Try it
The answer is every line of the records that holds the word "网络密钥", copied in full.

Information shown
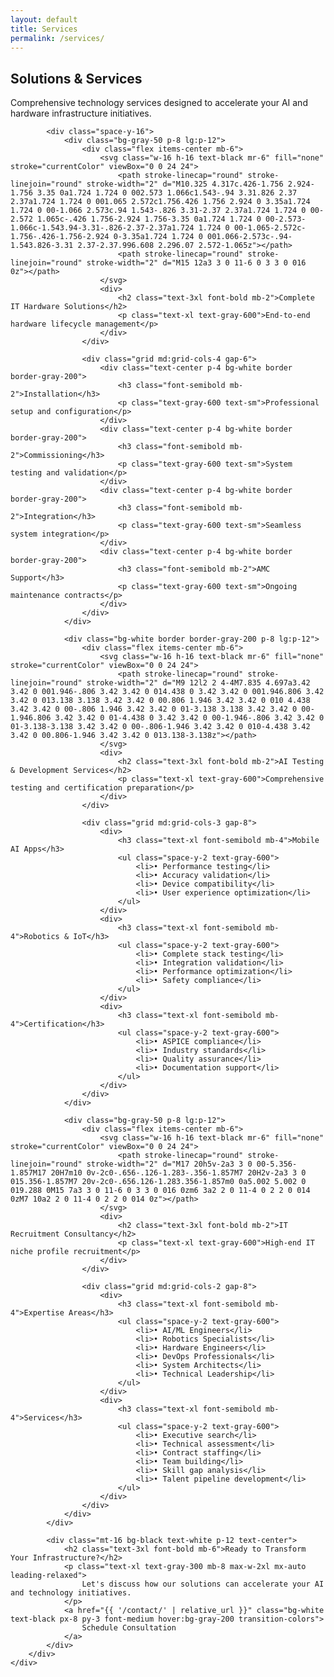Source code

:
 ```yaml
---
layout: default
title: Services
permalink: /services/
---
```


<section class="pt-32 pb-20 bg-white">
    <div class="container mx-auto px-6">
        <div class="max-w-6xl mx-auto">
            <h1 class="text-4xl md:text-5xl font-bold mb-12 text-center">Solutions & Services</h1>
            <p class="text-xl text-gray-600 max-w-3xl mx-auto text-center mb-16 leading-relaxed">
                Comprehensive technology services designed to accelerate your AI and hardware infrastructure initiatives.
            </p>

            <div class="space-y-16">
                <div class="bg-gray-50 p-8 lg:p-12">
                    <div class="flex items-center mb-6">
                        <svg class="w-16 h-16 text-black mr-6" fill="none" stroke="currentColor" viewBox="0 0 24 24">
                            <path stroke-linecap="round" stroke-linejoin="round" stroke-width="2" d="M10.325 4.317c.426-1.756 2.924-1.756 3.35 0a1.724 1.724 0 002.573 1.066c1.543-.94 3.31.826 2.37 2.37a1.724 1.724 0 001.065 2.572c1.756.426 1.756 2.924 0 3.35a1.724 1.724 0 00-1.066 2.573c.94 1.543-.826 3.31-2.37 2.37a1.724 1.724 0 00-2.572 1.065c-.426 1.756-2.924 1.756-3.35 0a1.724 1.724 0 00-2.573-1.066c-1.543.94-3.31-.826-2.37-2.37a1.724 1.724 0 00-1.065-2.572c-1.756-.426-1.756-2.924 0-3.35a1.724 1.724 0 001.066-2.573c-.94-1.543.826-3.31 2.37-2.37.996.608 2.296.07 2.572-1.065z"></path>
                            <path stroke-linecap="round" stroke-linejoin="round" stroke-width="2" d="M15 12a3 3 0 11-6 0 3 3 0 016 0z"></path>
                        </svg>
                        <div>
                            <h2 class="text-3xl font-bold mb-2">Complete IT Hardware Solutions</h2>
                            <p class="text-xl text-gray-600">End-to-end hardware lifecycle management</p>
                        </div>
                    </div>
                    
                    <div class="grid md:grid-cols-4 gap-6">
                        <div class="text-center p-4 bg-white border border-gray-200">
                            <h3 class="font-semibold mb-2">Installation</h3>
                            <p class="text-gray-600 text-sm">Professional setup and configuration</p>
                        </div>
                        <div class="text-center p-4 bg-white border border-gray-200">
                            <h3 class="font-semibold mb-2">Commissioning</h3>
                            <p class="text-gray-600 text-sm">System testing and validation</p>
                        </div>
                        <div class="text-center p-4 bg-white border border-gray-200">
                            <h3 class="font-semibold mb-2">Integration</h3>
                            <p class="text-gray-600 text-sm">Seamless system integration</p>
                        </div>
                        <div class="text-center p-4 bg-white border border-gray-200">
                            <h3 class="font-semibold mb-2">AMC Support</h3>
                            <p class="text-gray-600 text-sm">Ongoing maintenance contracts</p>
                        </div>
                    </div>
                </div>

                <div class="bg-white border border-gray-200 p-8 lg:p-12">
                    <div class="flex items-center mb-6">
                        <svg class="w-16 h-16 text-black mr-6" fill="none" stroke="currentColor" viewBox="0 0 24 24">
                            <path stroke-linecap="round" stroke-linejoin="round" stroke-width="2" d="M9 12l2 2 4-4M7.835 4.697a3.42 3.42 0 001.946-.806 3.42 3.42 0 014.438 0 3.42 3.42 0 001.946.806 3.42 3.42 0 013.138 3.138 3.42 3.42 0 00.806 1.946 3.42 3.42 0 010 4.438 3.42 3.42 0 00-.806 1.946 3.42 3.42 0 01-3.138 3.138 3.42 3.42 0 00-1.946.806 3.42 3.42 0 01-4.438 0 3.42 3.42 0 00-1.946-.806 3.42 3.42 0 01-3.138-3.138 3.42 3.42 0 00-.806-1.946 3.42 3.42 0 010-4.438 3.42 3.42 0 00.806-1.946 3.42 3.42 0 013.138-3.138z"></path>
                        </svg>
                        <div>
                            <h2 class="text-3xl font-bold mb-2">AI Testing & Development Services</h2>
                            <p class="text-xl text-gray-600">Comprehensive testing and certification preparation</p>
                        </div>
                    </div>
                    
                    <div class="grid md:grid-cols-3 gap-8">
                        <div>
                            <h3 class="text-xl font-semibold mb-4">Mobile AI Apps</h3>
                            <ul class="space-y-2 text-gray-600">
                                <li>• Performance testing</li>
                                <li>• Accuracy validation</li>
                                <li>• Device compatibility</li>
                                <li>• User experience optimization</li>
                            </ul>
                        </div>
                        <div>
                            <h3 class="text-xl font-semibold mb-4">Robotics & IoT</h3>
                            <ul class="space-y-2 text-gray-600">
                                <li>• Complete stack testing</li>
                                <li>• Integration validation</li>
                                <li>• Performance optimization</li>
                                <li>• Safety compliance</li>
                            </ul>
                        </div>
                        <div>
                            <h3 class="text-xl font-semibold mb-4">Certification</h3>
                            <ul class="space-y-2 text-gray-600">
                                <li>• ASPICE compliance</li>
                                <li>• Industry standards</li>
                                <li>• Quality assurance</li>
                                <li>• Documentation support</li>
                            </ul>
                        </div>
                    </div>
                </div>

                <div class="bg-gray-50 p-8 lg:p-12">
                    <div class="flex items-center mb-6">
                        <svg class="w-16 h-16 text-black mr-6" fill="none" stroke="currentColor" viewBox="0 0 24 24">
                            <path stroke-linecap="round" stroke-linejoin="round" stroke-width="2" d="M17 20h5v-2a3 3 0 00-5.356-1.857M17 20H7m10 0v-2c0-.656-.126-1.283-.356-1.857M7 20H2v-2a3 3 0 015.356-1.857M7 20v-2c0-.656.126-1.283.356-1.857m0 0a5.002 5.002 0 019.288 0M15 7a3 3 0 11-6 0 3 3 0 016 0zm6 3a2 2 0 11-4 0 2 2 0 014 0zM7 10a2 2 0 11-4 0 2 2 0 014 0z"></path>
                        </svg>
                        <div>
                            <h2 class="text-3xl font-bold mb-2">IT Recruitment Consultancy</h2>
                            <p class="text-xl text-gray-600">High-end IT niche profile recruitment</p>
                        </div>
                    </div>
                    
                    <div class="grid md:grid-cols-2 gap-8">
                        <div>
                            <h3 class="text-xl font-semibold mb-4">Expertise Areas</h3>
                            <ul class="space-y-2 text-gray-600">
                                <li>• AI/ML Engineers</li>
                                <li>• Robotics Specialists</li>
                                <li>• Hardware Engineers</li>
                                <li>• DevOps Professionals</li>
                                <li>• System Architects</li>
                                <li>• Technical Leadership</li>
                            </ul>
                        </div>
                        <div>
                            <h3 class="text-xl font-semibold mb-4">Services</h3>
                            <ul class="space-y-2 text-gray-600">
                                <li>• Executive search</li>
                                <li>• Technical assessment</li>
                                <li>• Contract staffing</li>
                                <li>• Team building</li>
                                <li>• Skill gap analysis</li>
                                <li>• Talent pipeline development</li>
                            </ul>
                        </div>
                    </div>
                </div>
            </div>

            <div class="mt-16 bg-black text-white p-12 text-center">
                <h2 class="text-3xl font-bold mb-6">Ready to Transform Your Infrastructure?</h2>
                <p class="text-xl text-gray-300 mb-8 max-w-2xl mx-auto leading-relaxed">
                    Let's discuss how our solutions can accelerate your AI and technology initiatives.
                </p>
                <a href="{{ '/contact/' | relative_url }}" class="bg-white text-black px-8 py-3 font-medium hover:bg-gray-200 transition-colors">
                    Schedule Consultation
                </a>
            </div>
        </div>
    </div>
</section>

---

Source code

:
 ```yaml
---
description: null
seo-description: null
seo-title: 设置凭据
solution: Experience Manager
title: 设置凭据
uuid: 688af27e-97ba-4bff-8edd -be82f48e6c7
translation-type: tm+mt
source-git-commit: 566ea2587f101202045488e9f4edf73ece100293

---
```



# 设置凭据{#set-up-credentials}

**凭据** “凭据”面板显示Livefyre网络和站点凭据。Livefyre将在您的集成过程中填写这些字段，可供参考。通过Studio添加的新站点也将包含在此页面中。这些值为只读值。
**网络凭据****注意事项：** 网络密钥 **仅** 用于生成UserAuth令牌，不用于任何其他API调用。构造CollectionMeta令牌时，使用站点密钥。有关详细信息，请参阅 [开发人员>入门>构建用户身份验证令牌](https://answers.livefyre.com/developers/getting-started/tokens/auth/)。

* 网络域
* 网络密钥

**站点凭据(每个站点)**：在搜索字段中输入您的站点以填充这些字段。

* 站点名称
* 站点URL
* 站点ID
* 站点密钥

Output of the task
**网络凭据****注意事项：** 网络密钥 **仅** 用于生成UserAuth令牌，不用于任何其他API调用。构造CollectionMeta令牌时，使用站点密钥。有关详细信息，请参阅 [开发人员>入门>构建用户身份验证令牌](https://answers.livefyre.com/developers/getting-started/tokens/auth/)。
* 网络密钥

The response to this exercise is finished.